[Provided data]
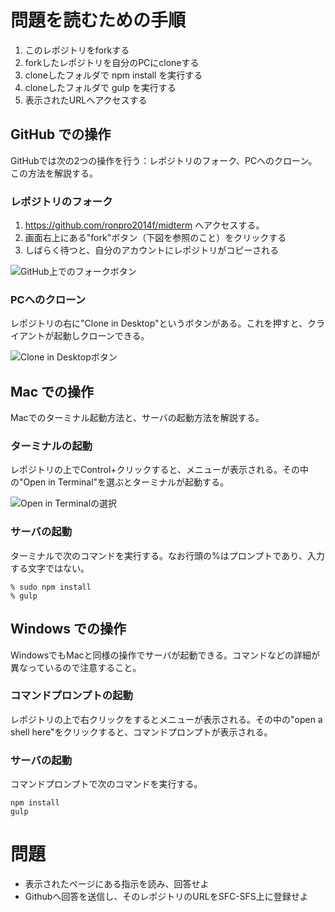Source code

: # 問題を読むための手順

1. このレポジトリをforkする
2. forkしたレポジトリを自分のPCにcloneする
3. cloneしたフォルダで npm install を実行する
4. cloneしたフォルダで gulp を実行する
5. 表示されたURLへアクセスする

## GitHub での操作

GitHubでは次の2つの操作を行う：レポジトリのフォーク、PCへのクローン。この方法を解説する。

### レポジトリのフォーク

1. https://github.com/ronpro2014f/midterm へアクセスする。
2. 画面右上にある"fork"ボタン（下図を参照のこと）をクリックする
3. しばらく待つと、自分のアカウントにレポジトリがコピーされる

![GitHub上でのフォークボタン](https://github.com/ronpro2014f/midterm/raw/master/images/fork.png)

### PCへのクローン

レポジトリの右に"Clone in Desktop"というボタンがある。これを押すと、クライアントが起動しクローンできる。

![Clone in Desktopボタン](https://github.com/ronpro2014f/midterm/raw/master/images/clone.png)

## Mac での操作

Macでのターミナル起動方法と、サーバの起動方法を解説する。

### ターミナルの起動

レポジトリの上でControl+クリックすると、メニューが表示される。その中の"Open in Terminal"を選ぶとターミナルが起動する。

![Open in Terminalの選択](https://github.com/ronpro2014f/midterm/raw/master/images/open-teminal-in-mac.png)

### サーバの起動

ターミナルで次のコマンドを実行する。なお行頭の%はプロンプトであり、入力する文字ではない。

    % sudo npm install
    % gulp

## Windows での操作

WindowsでもMacと同様の操作でサーバが起動できる。コマンドなどの詳細が異なっているので注意すること。

### コマンドプロンプトの起動

レポジトリの上で右クリックをするとメニューが表示される。その中の"open a shell here"をクリックすると、コマンドプロンプトが表示される。

### サーバの起動

コマンドプロンプトで次のコマンドを実行する。

    npm install
    gulp

# 問題

* 表示されたページにある指示を読み、回答せよ
* Githubへ回答を送信し、そのレポジトリのURLをSFC-SFS上に登録せよ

[Exercise requirements]
If a line in the listing has "https" in it, report that line.

[Task solution]
1. https://github.com/ronpro2014f/midterm へアクセスする。
![GitHub上でのフォークボタン](https://github.com/ronpro2014f/midterm/raw/master/images/fork.png)
![Clone in Desktopボタン](https://github.com/ronpro2014f/midterm/raw/master/images/clone.png)
![Open in Terminalの選択](https://github.com/ronpro2014f/midterm/raw/master/images/open-teminal-in-mac.png)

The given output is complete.